Abb. 1 (© Beltz & Gelberg)

Zusätzlich zu dieser und anderer Reproduktionen, auf die ich noch zurückkommen werde, ist jede Erzählung mit einer Fotostrecke versehen, die in mehr oder minder enger Bildfolge erzählend oder illustrierend die „Berichte“ begleitet. Während die Texte im Nachwort realen Kindern zugeschrieben werden, die unter Pseudonym auftreten („Weniger wegen der echten Kinder als wegen der echten Eltern.“), werden die fotografierten Kinder als Schauspielerinnen und Schauspieler ausgewiesen, gleichzeitig wird aber auch ihre Authentizität behauptet: „Vieles im Text entsprach den eigenen Erfahrungen der ‚Fotokinder‘. So fiel es ihnen nicht schwer, sich in den ‚Rollen‘ zurechtzufinden, auch wenn die Situation nicht immer angenehm war.
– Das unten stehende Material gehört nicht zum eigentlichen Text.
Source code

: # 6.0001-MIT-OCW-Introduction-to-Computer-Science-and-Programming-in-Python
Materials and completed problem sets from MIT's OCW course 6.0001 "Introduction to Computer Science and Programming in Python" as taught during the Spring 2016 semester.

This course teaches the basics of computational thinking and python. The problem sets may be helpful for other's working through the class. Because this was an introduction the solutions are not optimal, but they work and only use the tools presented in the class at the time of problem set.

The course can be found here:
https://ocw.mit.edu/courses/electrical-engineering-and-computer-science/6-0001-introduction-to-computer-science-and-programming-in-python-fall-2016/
Hans zum Beispiel mußte an einem eisigen Wintertag unter die kalte Dusche. Und seine Prügelei mußte echt wirken – also mußte sie echt sein.“

Dieser Authentizitätsanspruch unterstreicht die Intention des Buches. Kilian steht in einer um 1900 begründeten Tradition sozialreformatorisch orientierter Gesellschaftskritik – man denke an Upton Sinclairs „The Jungle“ (1906) und Jacob Riis’ Fotoreportage „How the Other Half Lives“ (1890) oder an Günter Wallrafs Reportagen aus den 1960 bis 1980er Jahren. Kilian will folglich nicht bloß über Konflikte zwischen Kindern und Eltern sowie Kindern und Kindern informieren: „Kinder, die das Buch lesen, sollen dabei erfahren, daß es anderen ähnlich geht oder auch so wie ihnen selbst, manchmal vielleicht auch schlechter. Sie sollen erfahren, daß sie mit ihren Problemen nicht ganz allein sind.“ Dass dabei die Kinder ganz überwiegend als Opfer des Elternhauses erscheinen, ist der Perspektivierung durch Kilian geschuldet: „auf der einen Seite die Kinder, auf der anderen die Erwachsenen“.

Mit Blick auf die Comickultur der 1970er Jahre sind zwei der vier Erzählungen interessant: die erste – Hans möchte stark sein, so stark wie Tarzan – und die vierte: Barbara langweilt sich, wenn sie allein ist. Beide Erzählungen informieren nebenbei über zwei Modelle des Umgangs mit Comics, die für die Zeit um 1970, wie wir annehmen dürfen, typisch waren, aber auch darüber hinaus relevant sind.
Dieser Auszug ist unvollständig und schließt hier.